Elizabeth commented that detail 122 had her thinking about what other ways it could be turned, which got me thinking about how this stitch had evolved…
…I said that it was a variation of Buttonhole Stitch and indeed it is close to being a half Buttonhole wheel But from its origin it is actually a variation of Double Feather Stitch…I have looked over my crazy quilts and chosen samples that show how this stitch has evolved over the 20 years since Jan 1987 when I was teaching just my second crazy patchwork class, I had shown Julie M how to do Double Feather Stitch…
Julie came back the next week and showed me the mess that she had made with it…but I didn’t see a mess I saw a new stitch and replied with ‘OOOh can I copy what you have done?’…It looked something like this
The detail above has the stitch on both sides of the seam but pointing in opposit directions…On the next detail I changed the angles to create a more open stitch and mirrored the stitch on the second side.
On the next detail I have changed the angle of my stitches and the ends of both stitches finish on the seam line.
The next seam is very similar to the one above but not the ends of the stitches in the middle go down at nearly the same point.
The stitches above are from My first crazy quilt which I finished in Jan 1988…The next 2 stitches are from My second crazy quilt which I finished in June 1992.
On this his next detail I have added an extra tie down sitch to change the shape of the stitch, I have also added a Colonial knot…On this detail it is also worth noteing that each pattern repeat is a little bigger than the last making quite a difference in size from one end to the other, it was probably accidental but is the sort of thing that I sometimes do on purpose and is the reason I tell beginners to concentrate on learning the mechanics of stitches and not to worry about the size of there stitches because more often than not the change in size is a very gradual increase of decrease in the size of the stitch which I think gives a visually pleasing effect.
The next seam is on a Purse I made in 1992 which appears to be when I started adding beads to this Stitch.
The next seam is on my Tea pot Cozy made 1994…not how the different threads sit differently contributing to the different look of the stitch.
Until this point there had only been 2 stitches in each pattern repeat…in the next detail, on a block for my third crazy quilt cica 1993, all the stitches go down the same hole in the centre and a third spoke appears creating its likness to buttonhole stitch.
As well as the evolution of this stitch these details show how you can experiment with changes in, the angle of the stitch, the size of the stitch and the thread that you use, to create your own visually pleasing stitches…warning don’t be dissappointed if you later find that the stitch you have discovered has actually been discovered by others and already has a name because with embroidery the discovering for yoursself is the fun part…enjoy the journey.

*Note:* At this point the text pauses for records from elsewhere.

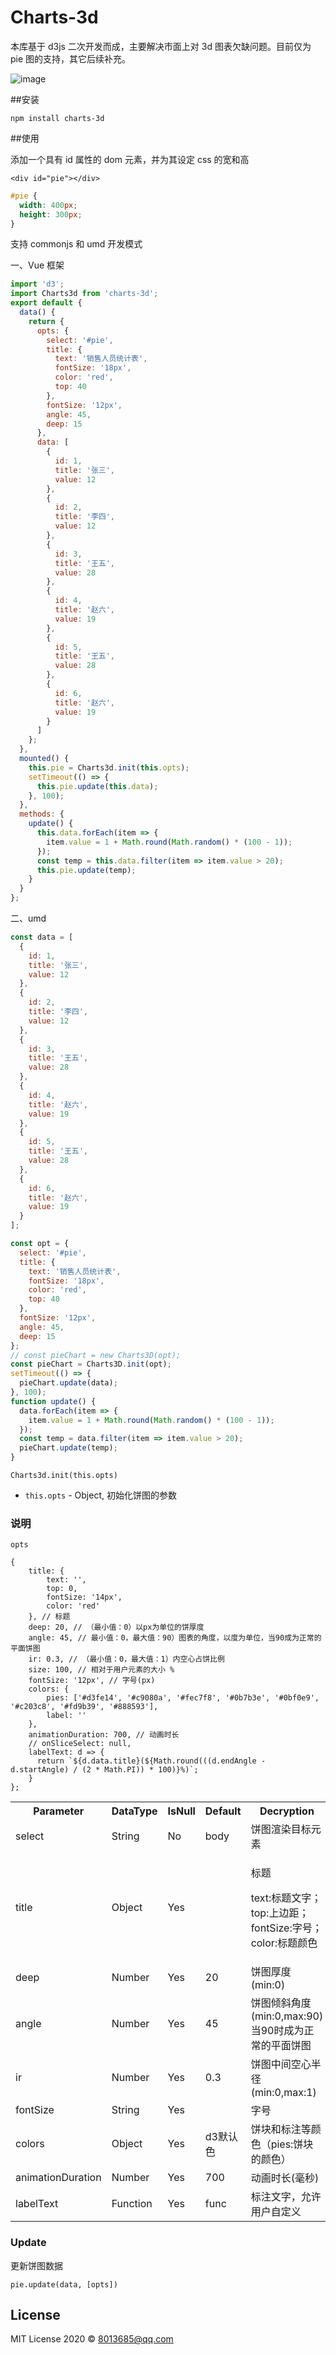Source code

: # Charts-3d

本库基于 d3js 二次开发而成，主要解决市面上对 3d 图表欠缺问题。目前仅为 pie 图的支持，其它后续补充。

![image][1]

[1]: ./example/pie3d.png

##安装

`npm install charts-3d`

##使用

添加一个具有 id 属性的 dom 元素，并为其设定 css 的宽和高

`<div id="pie"></div>`

```css
#pie {
  width: 400px;
  height: 300px;
}
```

支持 commonjs 和 umd 开发模式

一、Vue 框架

```js
import 'd3';
import Charts3d from 'charts-3d';
export default {
  data() {
    return {
      opts: {
        select: '#pie',
        title: {
          text: '销售人员统计表',
          fontSize: '18px',
          color: 'red',
          top: 40
        },
        fontSize: '12px',
        angle: 45,
        deep: 15
      },
      data: [
        {
          id: 1,
          title: '张三',
          value: 12
        },
        {
          id: 2,
          title: '李四',
          value: 12
        },
        {
          id: 3,
          title: '王五',
          value: 28
        },
        {
          id: 4,
          title: '赵六',
          value: 19
        },
        {
          id: 5,
          title: '王五',
          value: 28
        },
        {
          id: 6,
          title: '赵六',
          value: 19
        }
      ]
    };
  },
  mounted() {
    this.pie = Charts3d.init(this.opts);
    setTimeout(() => {
      this.pie.update(this.data);
    }, 100);
  },
  methods: {
    update() {
      this.data.forEach(item => {
        item.value = 1 + Math.round(Math.random() * (100 - 1));
      });
      const temp = this.data.filter(item => item.value > 20);
      this.pie.update(temp);
    }
  }
};
```

二、umd

```javascript
const data = [
  {
    id: 1,
    title: '张三',
    value: 12
  },
  {
    id: 2,
    title: '李四',
    value: 12
  },
  {
    id: 3,
    title: '王五',
    value: 28
  },
  {
    id: 4,
    title: '赵六',
    value: 19
  },
  {
    id: 5,
    title: '王五',
    value: 28
  },
  {
    id: 6,
    title: '赵六',
    value: 19
  }
];

const opt = {
  select: '#pie',
  title: {
    text: '销售人员统计表',
    fontSize: '18px',
    color: 'red',
    top: 40
  },
  fontSize: '12px',
  angle: 45,
  deep: 15
};
// const pieChart = new Charts3D(opt);
const pieChart = Charts3D.init(opt);
setTimeout(() => {
  pieChart.update(data);
}, 100);
function update() {
  data.forEach(item => {
    item.value = 1 + Math.round(Math.random() * (100 - 1));
  });
  const temp = data.filter(item => item.value > 20);
  pieChart.update(temp);
}
```

`Charts3d.init(this.opts)`

- `this.opts` - Object, 初始化饼图的参数

### 说明

`opts` 

```
{
    title: {
        text: '',
        top: 0,
        fontSize: '14px',
        color: 'red'
    }, // 标题
    deep: 20, // （最小值：0）以px为单位的饼厚度
    angle: 45, // 最小值：0，最大值：90）图表的角度，以度为单位，当90成为正常的平面饼图
    ir: 0.3, // （最小值：0，最大值：1）内空心占饼比例
    size: 100, // 相对于用户元素的大小 %
    fontSize: '12px', // 字号(px)
    colors: {
        pies: ['#d3fe14', '#c9080a', '#fec7f8', '#0b7b3e', '#0bf0e9', '#c203c8', '#fd9b39', '#888593'],
        label: ''
    },
    animationDuration: 700, // 动画时长
    // onSliceSelect: null,
    labelText: d => {
      return `${d.data.title}(${Math.round(((d.endAngle - d.startAngle) / (2 * Math.PI)) * 100)}%)`;
    }
};
```

<table>
    <tbody>
        <tr>
            <th>Parameter</th>
            <th>DataType</th>
            <th>IsNull</th>
            <th>Default</th>
            <th>Decryption</th>
        </tr>
        <tr>
            <td>select</td>
            <td>String</td>
            <td>No</td>
            <td>body</td>
            <td>饼图渲染目标元素</td>
        </tr>
        <tr>
            <td>title</td>
            <td>Object</td>
            <td>Yes</td>
            <td></td>
            <td>
                <p>标题</p>
                <p>text:标题文字；top:上边距；fontSize:字号；color:标题颜色</p>
            </td>
        </tr>
        <tr>
            <td>deep</td>
            <td>Number</td>
            <td>Yes</td>
            <td>20</td>
            <td>饼图厚度(min:0)</td>
        </tr>
        <tr>
            <td>angle</td>
            <td>Number</td>
            <td>Yes</td>
            <td>45</td>
            <td>饼图倾斜角度(min:0,max:90)当90时成为正常的平面饼图</td>
        </tr>
        <tr>
            <td>ir</td>
            <td>Number</td>
            <td>Yes</td>
            <td>0.3</td>
            <td>饼图中间空心半径(min:0,max:1)</td>
        </tr>
        <tr>
            <td>fontSize</td>
            <td>String</td>
            <td>Yes</td>
            <td></td>
            <td>字号</td>
        </tr>
        <tr>
            <td>colors</td>
            <td>Object</td>
            <td>Yes</td>
            <td>d3默认色</td>
            <td>饼块和标注等颜色（pies:饼块的颜色）</td>
        </tr>
        <tr>
            <td>animationDuration</td>
            <td>Number</td>
            <td>Yes</td>
            <td>700</td>
            <td>动画时长(毫秒)</td>
        </tr>     
        <tr>
            <td>labelText</td>
            <td>Function</td>
            <td>Yes</td>
            <td>func</td>
            <td>标注文字，允许用户自定义</td>
        </tr>         
    </tbody>
</table>

### Update

更新饼图数据

`pie.update(data, [opts])`

## License

MIT License 2020 © 8013685@qq.com
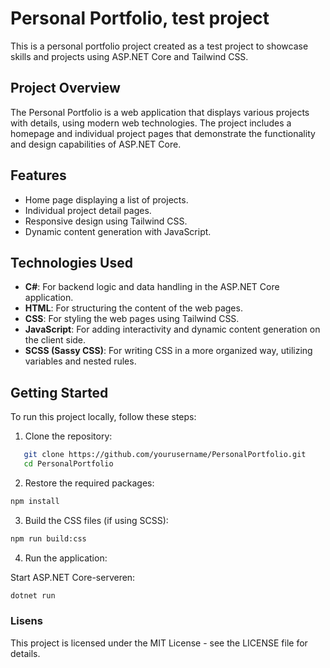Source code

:  # Personal Portfolio, test project

This is a personal portfolio project created as a test project to showcase skills and projects using ASP.NET Core and Tailwind CSS.

## Project Overview

The Personal Portfolio is a web application that displays various projects with details, using modern web technologies. The project includes a homepage and individual project pages that demonstrate the functionality and design capabilities of ASP.NET Core.

## Features

- Home page displaying a list of projects.
- Individual project detail pages.
- Responsive design using Tailwind CSS.
- Dynamic content generation with JavaScript.
  
## Technologies Used

- **C#**: For backend logic and data handling in the ASP.NET Core application.
- **HTML**: For structuring the content of the web pages.
- **CSS**: For styling the web pages using Tailwind CSS.
- **JavaScript**: For adding interactivity and dynamic content generation on the client side.
- **SCSS (Sassy CSS)**: For writing CSS in a more organized way, utilizing variables and nested rules.

## Getting Started
To run this project locally, follow these steps:
1. Clone the repository:
```bash
   git clone https://github.com/yourusername/PersonalPortfolio.git
   cd PersonalPortfolio
 ```

2.	Restore the required packages:
 ```bash
npm install
```
3. Build the CSS files (if using SCSS):
 ```bash
npm run build:css
```
4. Run the application:

Start ASP.NET Core-serveren:
 ```bash
dotnet run
```

### Lisens
This project is licensed under the MIT License - see the LICENSE file for details.
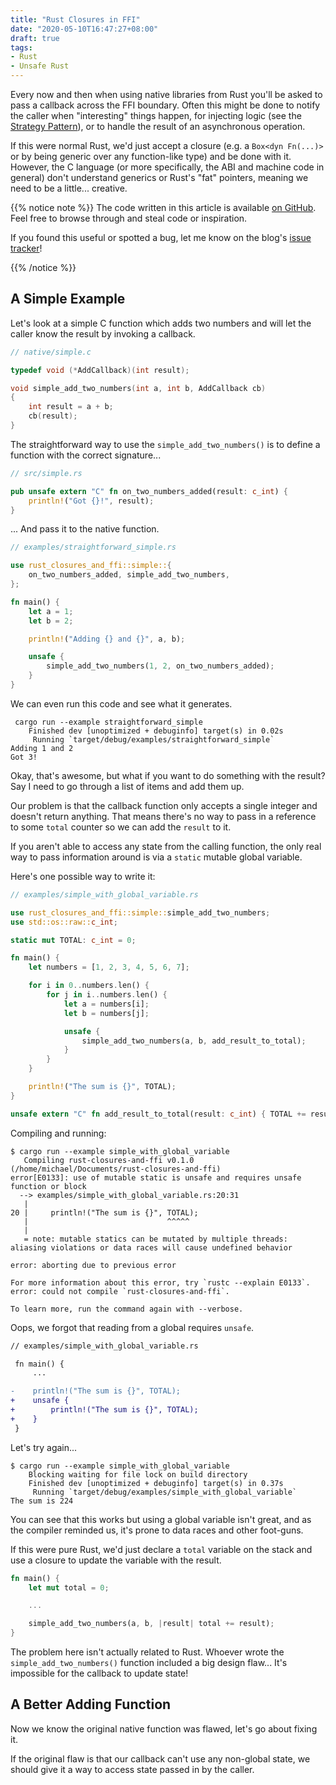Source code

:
 ```yaml
---
title: "Rust Closures in FFI"
date: "2020-05-10T16:47:27+08:00"
draft: true
tags:
- Rust
- Unsafe Rust
---
```


Every now and then when using native libraries from Rust you'll be asked to
pass a callback across the FFI boundary. Often this might be done to notify
the caller when "interesting" things happen, for injecting logic (see the
[Strategy Pattern][strategy]), or to handle the result of an asynchronous
operation.

If this were normal Rust, we'd just accept a closure (e.g. a `Box<dyn Fn(...)>`
or by being generic over any function-like type) and be done with it. However,
the C language (or more specifically, the ABI and machine code in general) don't
understand generics or Rust's "fat" pointers, meaning we need to be a little...
creative.

{{% notice note %}}
The code written in this article is available [on GitHub][repo]. Feel free to
browse through and steal code or inspiration.

If you found this useful or spotted a bug, let me know on the blog's
[issue tracker][issue]!

[repo]: https://github.com/Michael-F-Bryan/rust-closures-and-ffi
[issue]: https://github.com/Michael-F-Bryan/adventures.michaelfbryan.com/issues
{{% /notice %}}

## A Simple Example

Let's look at a simple C function which adds two numbers and will let the caller
know the result by invoking a callback.

```c
// native/simple.c

typedef void (*AddCallback)(int result);

void simple_add_two_numbers(int a, int b, AddCallback cb)
{
    int result = a + b;
    cb(result);
}
```

The straightforward way to use the `simple_add_two_numbers()` is to define a
function with the correct signature...

```rust
// src/simple.rs

pub unsafe extern "C" fn on_two_numbers_added(result: c_int) {
    println!("Got {}!", result);
}
```

... And pass it to the native function.

```rust
// examples/straightforward_simple.rs

use rust_closures_and_ffi::simple::{
    on_two_numbers_added, simple_add_two_numbers,
};

fn main() {
    let a = 1;
    let b = 2;

    println!("Adding {} and {}", a, b);

    unsafe {
        simple_add_two_numbers(1, 2, on_two_numbers_added);
    }
}
```

We can even run this code and see what it generates.

```console
 cargo run --example straightforward_simple
    Finished dev [unoptimized + debuginfo] target(s) in 0.02s
     Running `target/debug/examples/straightforward_simple`
Adding 1 and 2
Got 3!
```

Okay, that's awesome, but what if you want to do something with the result? Say
I need to go through a list of items and add them up.

Our problem is that the callback function only accepts a single integer and
doesn't return anything. That means there's no way to pass in a reference to
some `total` counter so we can add the `result` to it.

If you aren't able to access any state from the calling function, the only real
way to pass information around is via a `static` mutable global variable.

Here's one possible way to write it:

```rust
// examples/simple_with_global_variable.rs

use rust_closures_and_ffi::simple::simple_add_two_numbers;
use std::os::raw::c_int;

static mut TOTAL: c_int = 0;

fn main() {
    let numbers = [1, 2, 3, 4, 5, 6, 7];

    for i in 0..numbers.len() {
        for j in i..numbers.len() {
            let a = numbers[i];
            let b = numbers[j];

            unsafe {
                simple_add_two_numbers(a, b, add_result_to_total);
            }
        }
    }

    println!("The sum is {}", TOTAL);
}

unsafe extern "C" fn add_result_to_total(result: c_int) { TOTAL += result; }
```

Compiling and running:

```console
$ cargo run --example simple_with_global_variable
   Compiling rust-closures-and-ffi v0.1.0 (/home/michael/Documents/rust-closures-and-ffi)
error[E0133]: use of mutable static is unsafe and requires unsafe function or block
  --> examples/simple_with_global_variable.rs:20:31
   |
20 |     println!("The sum is {}", TOTAL);
   |                               ^^^^^
   |
   = note: mutable statics can be mutated by multiple threads: aliasing violations or data races will cause undefined behavior

error: aborting due to previous error

For more information about this error, try `rustc --explain E0133`.
error: could not compile `rust-closures-and-ffi`.

To learn more, run the command again with --verbose.
```

Oops, we forgot that reading from a global requires `unsafe`.

```diff
// examples/simple_with_global_variable.rs

 fn main() {
     ...

-    println!("The sum is {}", TOTAL);
+    unsafe {
+        println!("The sum is {}", TOTAL);
+    }
 }
```

Let's try again...

```console
$ cargo run --example simple_with_global_variable
    Blocking waiting for file lock on build directory
    Finished dev [unoptimized + debuginfo] target(s) in 0.37s
     Running `target/debug/examples/simple_with_global_variable`
The sum is 224
```

You can see that this works but using a global variable isn't great, and as
the compiler reminded us, it's prone to data races and other foot-guns.

If this were pure Rust, we'd just declare a `total` variable on the stack and
use a closure to update the variable with the result.

```rust
fn main() {
    let mut total = 0;

    ...

    simple_add_two_numbers(a, b, |result| total += result);
}
```

The problem here isn't actually related to Rust. Whoever wrote the
`simple_add_two_numbers()` function included a big design flaw... It's
impossible for the callback to update state!

## A Better Adding Function

Now we know the original native function was flawed, let's go about fixing it.

If the original flaw is that our callback can't use any non-global state, we
should give it a way to access state passed in by the caller. 

[strategy]: https://sourcemaking.com/design_patterns/strategy
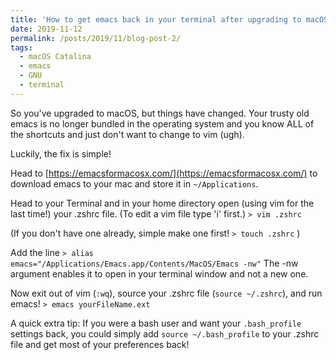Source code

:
 ```yaml
---
title: 'How to get emacs back in your terminal after upgrading to macOS Catalina'
date: 2019-11-12
permalink: /posts/2019/11/blog-post-2/
tags:
  - macOS Catalina
  - emacs
  - GNU
  - terminal
---
```


So you've upgraded to macOS, but things have changed. Your trusty old emacs is no longer bundled in the operating system and you know ALL of the shortcuts and just don't want to change to vim (ugh).

Luckily, the fix is simple!

Head to [https://emacsformacosx.com/](https://emacsformacosx.com/) to download emacs to your mac and store it in `~/Applications`.

Head to your Terminal and in your home directory open (using vim for the last time!) your .zshrc file. (To edit a vim file type 'i' first.)
`> vim .zshrc`

(If you don't have one already, simple make one first!
`> touch .zshrc`
)

Add the line
`> alias emacs="/Applications/Emacs.app/Contents/MacOS/Emacs -nw"`
The -nw argument enables it to open in your terminal window and not a new one.

Now exit out of vim (`:wq`), source your .zshrc file (`source ~/.zshrc`), and run emacs!
`> emacs yourFileName.ext`


A quick extra tip: If you were a bash user and want your `.bash_profile` settings back, you could simply add
`source ~/.bash_profile`
to your .zshrc file and get most of your preferences back!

The other way to create variety is by combining your stitches with beads, in the details above there is a few examples of where beads can be put and in the detail on the left the stitch forms a background setting for a button and a random scattering of beads.
Colating these stitches has been a lovely trip down memory lane for me and as a bonus I have found a few stitches that I really like but havn’t done for a long time.